Wash: Little River just gets more colorful by the moment. What'll she do next? Zoe: Either blow us all up or rub soup in our hair. It's a toss-up. Wash: I hope she does the soup thing. It's always a hoot, and we don't all die from it.

'Objects In Space'


Spike's Bitches 25 to Life  

[NAFDA] Spike-centric discussion. Lusty, lewd (only occasionally crude), risque (and frisque), bawdy (Oh, lawdy!), flirty ('cuz we're purty), raunchy talk inside. Caveat lector.


Daisy Jane - Aug 14, 2005 3:42:22 pm PDT #6362 of 10001
"This bar smells like kerosene and stripper tears."

If it's man made siding it could be hardee board. I looks like wood, but is basically cement.


billytea - Aug 14, 2005 4:02:07 pm PDT #6363 of 10001
You were a wrong baby who grew up wrong. The wrong kind of wrong. It's better you hear it from a friend.

bt, lot's of ~ma for the AS. She sounds like a wonderful woman and I hope when you get together it is everything you wished for. And I liked your anwers to the dating site questions. Particularly the one about romance. That's an awesomely baited hook there. Although, if things go well with AS it would be well to fling anything you catch with it back into the dating pool. And, she is one lucky lady to be getting you.

Hee. Well, I certainly can't complain about the impression I've made so far. Apparently she just about fell off her chair when I got in touch and said I was an actuary. Good start.

I really was satisfied with the comment I came up with about romance. This points to one of the (few) concerns I had with using online dating sites. I want a relationship, but my romantic side also wants a love story, not just a transaction analysis. I want to be able to tell my children how their mother and I met and fell in love. I want something that makes our story unique. The experience of scrolling through a list of women like it's a menu still doesn't sit entirely comfortably with me. Efficient, yes, but not a love story.

But now I'm into the messy, exciting, nervous-making process of getting to know someone. Now we're just possibly writing something lasting, I feel so much more at home.

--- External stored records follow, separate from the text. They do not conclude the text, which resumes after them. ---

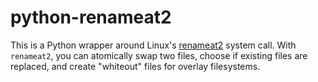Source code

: # python-renameat2

This is a Python wrapper around Linux's [renameat2](https://manpages.debian.org/buster/manpages-dev/renameat.2.en.html) system call. With `renameat2`, you can atomically swap two files, choose if existing files are replaced, and create "whiteout" files for overlay filesystems.
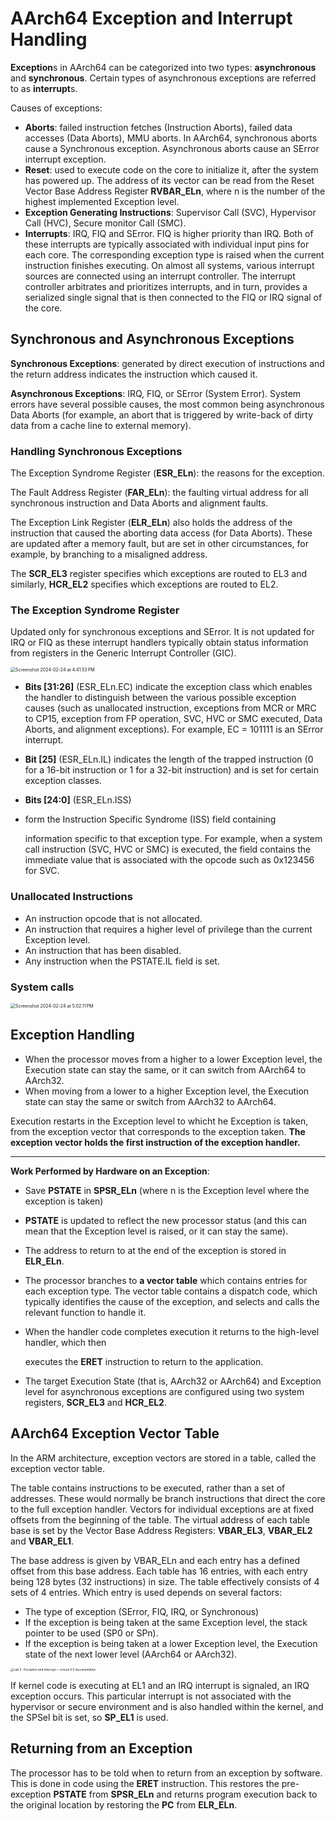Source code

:# AArch64 Exception and Interrupt Handling

**Exception**s in AArch64 can be categorized into two types: **asynchronous** and **synchronous**. Certain types of asynchronous exceptions are referred to as **interrupt**s.

Causes of exceptions:

* **Aborts**: failed instruction fetches (Instruction Aborts), failed data accesses (Data Aborts), MMU aborts. In AArch64, synchronous aborts cause a Synchronous exception. Asynchronous aborts cause an SError interrupt exception.
* **Reset**: used to execute code on the core to initialize it, after the system has powered up. The address of its vector can be read from the Reset Vector Base Address Register **RVBAR_ELn**, where n is the number of the highest implemented Exception level.
* **Exception Generating Instructions**: Supervisor Call (SVC),  Hypervisor Call (HVC), Secure monitor Call (SMC).
* **Interrupts**: IRQ, FIQ and SError. FIQ is higher priority than IRQ. Both of these interrupts are typically associated with individual input pins for each core. The corresponding exception type is raised when the current instruction finishes executing. On almost all systems, various interrupt sources are connected using an interrupt controller. The interrupt controller arbitrates and prioritizes interrupts, and in turn, provides a serialized single signal that is then connected to the FIQ or IRQ signal of the core.

## Synchronous and Asynchronous Exceptions

**Synchronous Exceptions**: generated by direct execution of instructions and the return address indicates the instruction which caused it.

**Asynchronous Exceptions**: IRQ, FIQ, or SError (System Error). System errors have several possible causes, the most common being asynchronous Data Aborts (for example, an abort that is triggered by write-back of dirty data from a cache line to external memory).

### Handling Synchronous Exceptions

The Exception Syndrome Register (**ESR_ELn**): the reasons for the exception.

The Fault Address Register (**FAR_ELn**): the faulting virtual address for all synchronous instruction and Data Aborts and alignment faults.

The Exception Link Register (**ELR_ELn**) also holds the address of the instruction that caused the aborting data access (for Data Aborts). These are updated after a memory fault, but are set in other circumstances, for example, by branching to a misaligned address.

The **SCR_EL3** register specifies which exceptions are routed to EL3 and similarly, **HCR_EL2** specifies which exceptions are routed to EL2.

### The Exception Syndrome Register

Updated only for synchronous exceptions and SError. It is not updated for IRQ or FIQ as these interrupt handlers typically obtain status information from registers in the Generic Interrupt Controller (GIC).

<img src="https://p.ipic.vip/yug70w.png" alt="Screenshot 2024-02-24 at 4.41.53 PM" style="zoom:50%;" />

* **Bits [31:26]** (ESR_ELn.EC) indicate the exception class which enables the handler to distinguish between the various possible exception causes (such as unallocated instruction, exceptions from MCR or MRC to CP15, exception from FP operation, SVC, HVC or SMC executed, Data Aborts, and alignment exceptions). For example, EC = 101111 is an SError interrupt.

* **Bit [25]** (ESR_ELn.IL) indicates the length of the trapped instruction (0 for a 16-bit instruction or 1 for a 32-bit instruction) and is set for certain exception classes.

* **Bits [24:0]** (ESR_ELn.ISS) 

* form the Instruction Specific Syndrome (ISS) field containing

  information specific to that exception type. For example, when a system call instruction (SVC, HVC or SMC) is executed, the field contains the immediate value that is associated with the opcode such as 0x123456 for SVC.

### Unallocated Instructions

* An instruction opcode that is not allocated.
* An instruction that requires a higher level of privilege than the current Exception level.
* An instruction that has been disabled.
* Any instruction when the PSTATE.IL field is set.

### System calls

<img src="https://p.ipic.vip/vg621r.png" alt="Screenshot 2024-02-24 at 5.02.11 PM" style="zoom:50%;" />

## Exception Handling

* When the processor moves from a higher to a lower Exception level, the Execution state can stay the same, or it can switch from AArch64 to AArch32.
* When moving from a lower to a higher Exception level, the Execution state can stay the same or switch from AArch32 to AArch64.

Execution restarts in the Exception level to whicht he Exception is taken, from the exception vector that corresponds to the exception taken. **The exception vector holds the first instruction of the exception handler.**

----

**Work Performed by Hardware on an Exception**:

* Save **PSTATE** in **SPSR_ELn** (where n is the Exception level where the exception is taken)

* **PSTATE** is updated to reflect the new processor status (and this can mean that the Exception level is raised, or it can stay the same).

* The address to return to at the end of the exception is stored in **ELR_ELn**.

* The processor branches to **a vector table** which contains entries for each exception type. The vector table contains a dispatch code, which typically identifies the cause of the exception, and selects and calls the relevant function to handle it.

* When the handler code completes execution it returns to the high-level handler, which then

  executes the **ERET** instruction to return to the application.

* The target Execution State (that is, AArch32 or AArch64) and Exception level for asynchronous exceptions are configured using two system registers, **SCR_EL3** and **HCR_EL2**.

## AArch64 Exception Vector Table

In the ARM architecture, exception vectors are stored in a table, called the exception vector table.

The table contains instructions to be executed, rather than a set of addresses. These would normally be branch instructions that direct the core to the full exception handler. Vectors for individual exceptions are at fixed offsets from the beginning of the table. The virtual address of each table base is set by the Vector Base Address Registers: **VBAR_EL3**, **VBAR_EL2** and **VBAR_EL1**.

The base address is given by VBAR_ELn and each entry has a defined offset from this base address. Each table has 16 entries, with each entry being 128 bytes (32 instructions) in size. The table effectively consists of 4 sets of 4 entries. Which entry is used depends on several factors:

* The type of exception (SError, FIQ, IRQ, or Synchronous)
* If the exception is being taken at the same Exception level, the stack pointer to be used (SP0 or SPn).
* If the exception is being taken at a lower Exception level, the Execution state of the next lower level (AArch64 or AArch32).

<img src="https://grasslab.github.io/osdi/en/_images/lab3_1.jpg" alt="Lab 3 : Exception and Interrupt — nctuos 0.0 documentation" style="zoom: 33%;" />

If kernel code is executing at EL1 and an IRQ interrupt is signaled, an IRQ exception occurs. This particular interrupt is not associated with the hypervisor or secure environment and is also handled within the kernel, and the SPSel bit is set, so **SP_EL1** is used.

## Returning from an Exception

The processor has to be told when to return from an exception by software. This is done in code using the **ERET** instruction. This restores the pre-exception **PSTATE** from **SPSR_ELn** and returns program execution back to the original location by restoring the **PC** from **ELR_ELn**.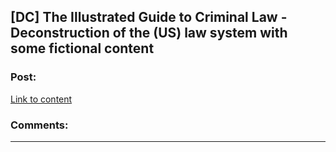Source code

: ## [DC] The Illustrated Guide to Criminal Law - Deconstruction of the (US) law system with some fictional content

### Post:

[Link to content](http://lawcomic.net/guide/?page_id=5)

### Comments:

---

Daisy Jane - Aug 14, 2005 4:11:04 pm PDT #6364 of 10001
"This bar smells like kerosene and stripper tears."

The experience of scrolling through a list of women like it's a menu still doesn't sit entirely comfortably with me. Efficient, yes, but not a love story.

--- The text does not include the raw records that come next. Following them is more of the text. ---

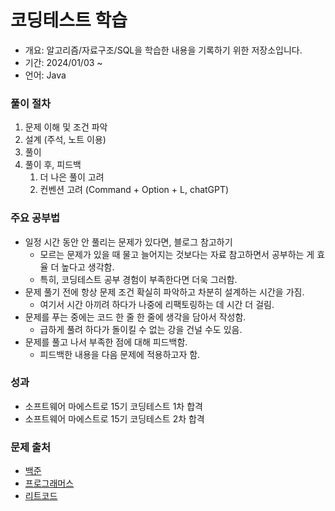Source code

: # 코딩테스트 학습
- 개요: 알고리즘/자료구조/SQL을 학습한 내용을 기록하기 위한 저장소입니다.
- 기간: 2024/01/03 ~
- 언어: Java

### 풀이 절차
1. 문제 이해 및 조건 파악
2. 설계 (주석, 노트 이용)
3. 풀이 
4. 풀이 후, 피드백
   1. 더 나은 풀이 고려
   2. 컨벤션 고려 (Command + Option + L, chatGPT)

### 주요 공부법
- 일정 시간 동안 안 풀리는 문제가 있다면, 블로그 참고하기
  - 모르는 문제가 있을 때 물고 늘어지는 것보다는 자료 참고하면서 공부하는 게 효율 더 높다고 생각함. 
  - 특히, 코딩테스트 공부 경험이 부족한다면 더욱 그러함.
- 문제 풀기 전에 항상 문제 조건 확실히 파악하고 차분히 설계하는 시간을 가짐.
  - 여기서 시간 아끼려 하다가 나중에 리팩토링하는 데 시간 더 걸림.
- 문제를 푸는 중에는 코드 한 줄 한 줄에 생각을 담아서 작성함.
  - 급하게 풀려 하다가 돌이킬 수 없는 강을 건널 수도 있음.
- 문제를 풀고 나서 부족한 점에 대해 피드백함.
  - 피드백한 내용을 다음 문제에 적용하고자 함.

### 성과
- 소프트웨어 마에스트로 15기 코딩테스트 1차 합격
- 소프트웨어 마에스트로 15기 코딩테스트 2차 합격

### 문제 출처
- [백준](https://www.acmicpc.net/)
- [프로그래머스](https://programmers.co.kr/)
- [리트코드](https://leetcode.com/)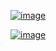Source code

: 
[![image](https://www.linkpicture.com/q/Screenshot_20230828_211935.png)](https://www.linkpicture.com/view.php?img=LPic64ecc35d2ff211686831080)


[![image](https://www.linkpicture.com/q/Screenshot_20230828_211958.png)](https://www.linkpicture.com/view.php?img=LPic64ecc35d2ff211686831080)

I don't think that's true. I mean, maybe if that were the end of the story, but it never is.

I mean the story of me and Mr. H could just be "met him in a bar," but it's not. It's "Saw this good looking guy in a bar and said 'want that.' But he had a girlfriend, so we became very good friends. Boyfriends and girlfriends came and went, but we stayed friends until one day Mr. H needed a roomate. He called up to see if I wanted to move to Dallas, and I thought 'why the hell not?' so we're living together and still dating people and it's not really working out with any of them, so one night we're commiserating over martinis at a gorgeous jazz club, and we say, 'He's too needy!' 'She's too uptight' 'He's not very bright!' 'Neither is she!' 'I need to date someone like you' and then the 9 fingered piano player struck up 'As Time Goes By' and 3 months later we were engaged." And of course, there are all sorts of little diversions and additions to the story, but essentially it's "met him in a bar..."

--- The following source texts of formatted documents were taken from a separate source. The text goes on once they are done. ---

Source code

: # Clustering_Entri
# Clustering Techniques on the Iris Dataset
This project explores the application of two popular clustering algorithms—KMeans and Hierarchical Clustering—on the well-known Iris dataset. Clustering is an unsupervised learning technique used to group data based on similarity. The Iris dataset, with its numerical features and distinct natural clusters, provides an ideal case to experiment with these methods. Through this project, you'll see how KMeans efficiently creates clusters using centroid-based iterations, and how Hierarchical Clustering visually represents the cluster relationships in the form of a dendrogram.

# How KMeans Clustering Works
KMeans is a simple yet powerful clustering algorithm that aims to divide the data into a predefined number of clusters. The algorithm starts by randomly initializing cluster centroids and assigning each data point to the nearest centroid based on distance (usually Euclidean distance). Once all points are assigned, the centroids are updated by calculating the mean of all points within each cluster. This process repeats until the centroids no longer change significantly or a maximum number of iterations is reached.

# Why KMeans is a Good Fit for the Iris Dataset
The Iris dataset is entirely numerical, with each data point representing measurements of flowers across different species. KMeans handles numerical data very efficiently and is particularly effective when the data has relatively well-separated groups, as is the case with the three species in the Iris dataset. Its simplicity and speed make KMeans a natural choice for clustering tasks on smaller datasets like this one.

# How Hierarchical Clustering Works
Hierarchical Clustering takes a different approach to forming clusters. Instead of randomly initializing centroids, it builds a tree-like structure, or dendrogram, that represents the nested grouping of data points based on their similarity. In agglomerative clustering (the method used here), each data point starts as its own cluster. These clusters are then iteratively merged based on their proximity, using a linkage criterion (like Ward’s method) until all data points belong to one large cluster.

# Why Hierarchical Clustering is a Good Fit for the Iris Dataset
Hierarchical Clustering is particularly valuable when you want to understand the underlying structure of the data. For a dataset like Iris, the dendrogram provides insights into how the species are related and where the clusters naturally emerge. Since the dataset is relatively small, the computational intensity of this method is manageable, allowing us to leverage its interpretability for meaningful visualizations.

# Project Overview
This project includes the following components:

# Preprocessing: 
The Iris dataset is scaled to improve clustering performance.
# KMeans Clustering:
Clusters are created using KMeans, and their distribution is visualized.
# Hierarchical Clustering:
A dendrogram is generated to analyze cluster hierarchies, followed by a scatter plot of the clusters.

So yours will be "found her on the internet..." not to be confused with "found her on the internet."


billytea - Aug 14, 2005 4:20:18 pm PDT #6365 of 10001
You were a wrong baby who grew up wrong. The wrong kind of wrong. It's better you hear it from a friend.

I don't think that's true. I mean, maybe if that were the end of the story, but it never is.

Oh yes, but there are some key points in the narrative of a relationship, and how you met is one of them. Meeting Bec, for instance, made for a good story. Hell, the whole relationship made for a good story, if not a completely happily ending one. It's just a concern of mine, not an obsession, of course. I like the story we're making so far (as Brendan discovered to his regret, when I did the 'AS likes carrots' thing on the trip home).


Lee - Aug 14, 2005 4:22:17 pm PDT #6366 of 10001
The feeling you get when your brain finally lets your heart get in its pants.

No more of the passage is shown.